Segment Start: Records supplied

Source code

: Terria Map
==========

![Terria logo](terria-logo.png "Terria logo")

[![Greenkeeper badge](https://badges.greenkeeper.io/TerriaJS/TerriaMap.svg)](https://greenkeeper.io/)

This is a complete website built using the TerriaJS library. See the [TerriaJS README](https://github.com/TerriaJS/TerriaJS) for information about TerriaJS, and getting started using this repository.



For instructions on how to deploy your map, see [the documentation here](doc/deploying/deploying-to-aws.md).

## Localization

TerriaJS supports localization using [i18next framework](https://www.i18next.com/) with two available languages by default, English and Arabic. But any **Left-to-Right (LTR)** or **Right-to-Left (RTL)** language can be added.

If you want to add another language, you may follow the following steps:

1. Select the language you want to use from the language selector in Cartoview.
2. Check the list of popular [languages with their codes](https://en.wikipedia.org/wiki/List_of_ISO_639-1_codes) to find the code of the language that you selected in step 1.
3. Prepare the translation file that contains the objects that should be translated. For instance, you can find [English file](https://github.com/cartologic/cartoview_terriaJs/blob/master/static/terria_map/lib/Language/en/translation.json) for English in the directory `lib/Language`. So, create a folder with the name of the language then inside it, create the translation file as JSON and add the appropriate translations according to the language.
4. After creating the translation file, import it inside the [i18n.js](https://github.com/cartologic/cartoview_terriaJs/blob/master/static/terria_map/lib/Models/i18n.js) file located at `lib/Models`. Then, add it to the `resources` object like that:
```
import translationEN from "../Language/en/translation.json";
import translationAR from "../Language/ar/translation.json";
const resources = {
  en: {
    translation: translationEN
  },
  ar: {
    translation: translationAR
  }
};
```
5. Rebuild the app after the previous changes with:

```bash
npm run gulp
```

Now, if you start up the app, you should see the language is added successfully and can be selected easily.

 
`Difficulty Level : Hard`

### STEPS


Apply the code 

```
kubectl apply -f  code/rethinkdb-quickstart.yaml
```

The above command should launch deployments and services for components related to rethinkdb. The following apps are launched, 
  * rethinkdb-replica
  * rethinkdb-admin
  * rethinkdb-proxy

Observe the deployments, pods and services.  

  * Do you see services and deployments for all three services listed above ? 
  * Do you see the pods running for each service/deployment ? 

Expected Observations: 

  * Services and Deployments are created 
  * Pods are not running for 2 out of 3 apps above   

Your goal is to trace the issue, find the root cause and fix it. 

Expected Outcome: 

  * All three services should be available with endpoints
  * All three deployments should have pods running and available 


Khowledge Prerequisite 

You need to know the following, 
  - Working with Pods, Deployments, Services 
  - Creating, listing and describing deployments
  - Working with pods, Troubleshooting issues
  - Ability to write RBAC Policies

Segment End: Records supplied

_What you need to do_: Reproduce the listing above exactly, but only from its first line through the line holding "3. Prepare the"; both of those lines are included.

_Exercise result_:
Source code

: Terria Map
==========

![Terria logo](terria-logo.png "Terria logo")

[![Greenkeeper badge](https://badges.greenkeeper.io/TerriaJS/TerriaMap.svg)](https://greenkeeper.io/)

This is a complete website built using the TerriaJS library. See the [TerriaJS README](https://github.com/TerriaJS/TerriaJS) for information about TerriaJS, and getting started using this repository.



For instructions on how to deploy your map, see [the documentation here](doc/deploying/deploying-to-aws.md).

## Localization

TerriaJS supports localization using [i18next framework](https://www.i18next.com/) with two available languages by default, English and Arabic. But any **Left-to-Right (LTR)** or **Right-to-Left (RTL)** language can be added.

If you want to add another language, you may follow the following steps:

1. Select the language you want to use from the language selector in Cartoview.
2. Check the list of popular [languages with their codes](https://en.wikipedia.org/wiki/List_of_ISO_639-1_codes) to find the code of the language that you selected in step 1.
3. Prepare the translation file that contains the objects that should be translated. For instance, you can find [English file](https://github.com/cartologic/cartoview_terriaJs/blob/master/static/terria_map/lib/Language/en/translation.json) for English in the directory `lib/Language`. So, create a folder with the name of the language then inside it, create the translation file as JSON and add the appropriate translations according to the language.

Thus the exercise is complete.